== Work to complete ==
Starting with the first line and ending with the line that holds "Demek, Dilâverniñ evi de Penzada.", repeat the material exactly.

== Records shown ==
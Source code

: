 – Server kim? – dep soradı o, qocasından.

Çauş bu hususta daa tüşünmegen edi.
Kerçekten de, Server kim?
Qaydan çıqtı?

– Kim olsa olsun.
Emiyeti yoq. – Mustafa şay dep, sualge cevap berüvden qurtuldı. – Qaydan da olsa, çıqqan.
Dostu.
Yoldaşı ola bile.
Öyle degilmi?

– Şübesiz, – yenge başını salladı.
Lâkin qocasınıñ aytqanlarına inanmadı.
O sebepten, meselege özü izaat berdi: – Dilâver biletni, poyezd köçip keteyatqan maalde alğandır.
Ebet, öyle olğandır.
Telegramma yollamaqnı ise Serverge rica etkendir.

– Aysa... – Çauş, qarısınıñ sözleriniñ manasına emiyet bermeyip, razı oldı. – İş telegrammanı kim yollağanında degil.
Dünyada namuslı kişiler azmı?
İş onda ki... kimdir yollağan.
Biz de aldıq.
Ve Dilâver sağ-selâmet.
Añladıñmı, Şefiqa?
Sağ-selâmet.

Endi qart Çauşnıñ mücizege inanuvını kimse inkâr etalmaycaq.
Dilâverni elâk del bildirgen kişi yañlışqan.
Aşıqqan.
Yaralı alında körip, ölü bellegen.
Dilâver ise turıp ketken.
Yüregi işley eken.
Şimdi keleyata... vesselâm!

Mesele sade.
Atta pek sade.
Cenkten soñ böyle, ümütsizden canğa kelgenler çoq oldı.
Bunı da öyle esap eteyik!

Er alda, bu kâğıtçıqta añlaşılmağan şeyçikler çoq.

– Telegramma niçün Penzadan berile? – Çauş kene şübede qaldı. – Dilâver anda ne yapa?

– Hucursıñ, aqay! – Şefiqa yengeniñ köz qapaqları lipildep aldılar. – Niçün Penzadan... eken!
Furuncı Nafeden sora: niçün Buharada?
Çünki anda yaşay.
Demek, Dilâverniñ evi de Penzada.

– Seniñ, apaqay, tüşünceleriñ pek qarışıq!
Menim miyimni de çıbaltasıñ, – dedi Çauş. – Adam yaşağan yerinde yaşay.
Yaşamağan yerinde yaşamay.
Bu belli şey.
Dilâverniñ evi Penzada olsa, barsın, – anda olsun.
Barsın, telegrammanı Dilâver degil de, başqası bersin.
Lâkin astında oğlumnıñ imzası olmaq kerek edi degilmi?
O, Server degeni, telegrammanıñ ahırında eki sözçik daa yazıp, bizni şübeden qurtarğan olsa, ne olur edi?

== Solution for this exercise ==
Source code

: – Server kim? – dep soradı o, qocasından.

Çauş bu hususta daa tüşünmegen edi.
Kerçekten de, Server kim?
Qaydan çıqtı?

– Kim olsa olsun.
Emiyeti yoq. – Mustafa şay dep, sualge cevap berüvden qurtuldı. – Qaydan da olsa, çıqqan.
Dostu.
Yoldaşı ola bile.
Öyle degilmi?

– Şübesiz, – yenge başını salladı.
Lâkin qocasınıñ aytqanlarına inanmadı.
O sebepten, meselege özü izaat berdi: – Dilâver biletni, poyezd köçip keteyatqan maalde alğandır.
Ebet, öyle olğandır.
Telegramma yollamaqnı ise Serverge rica etkendir.

– Aysa... – Çauş, qarısınıñ sözleriniñ manasına emiyet bermeyip, razı oldı. – İş telegrammanı kim yollağanında degil.
Dünyada namuslı kişiler azmı?
İş onda ki... kimdir yollağan.
Biz de aldıq.
Ve Dilâver sağ-selâmet.
Añladıñmı, Şefiqa?
Sağ-selâmet.

Endi qart Çauşnıñ mücizege inanuvını kimse inkâr etalmaycaq.
Dilâverni elâk del bildirgen kişi yañlışqan.
Aşıqqan.
Yaralı alında körip, ölü bellegen.
Dilâver ise turıp ketken.
Yüregi işley eken.
Şimdi keleyata... vesselâm!

Mesele sade.
Atta pek sade.
Cenkten soñ böyle, ümütsizden canğa kelgenler çoq oldı.
Bunı da öyle esap eteyik!

Er alda, bu kâğıtçıqta añlaşılmağan şeyçikler çoq.

– Telegramma niçün Penzadan berile? – Çauş kene şübede qaldı. – Dilâver anda ne yapa?

– Hucursıñ, aqay! – Şefiqa yengeniñ köz qapaqları lipildep aldılar. – Niçün Penzadan... eken!
Furuncı Nafeden sora: niçün Buharada?
Çünki anda yaşay.
Demek, Dilâverniñ evi de Penzada.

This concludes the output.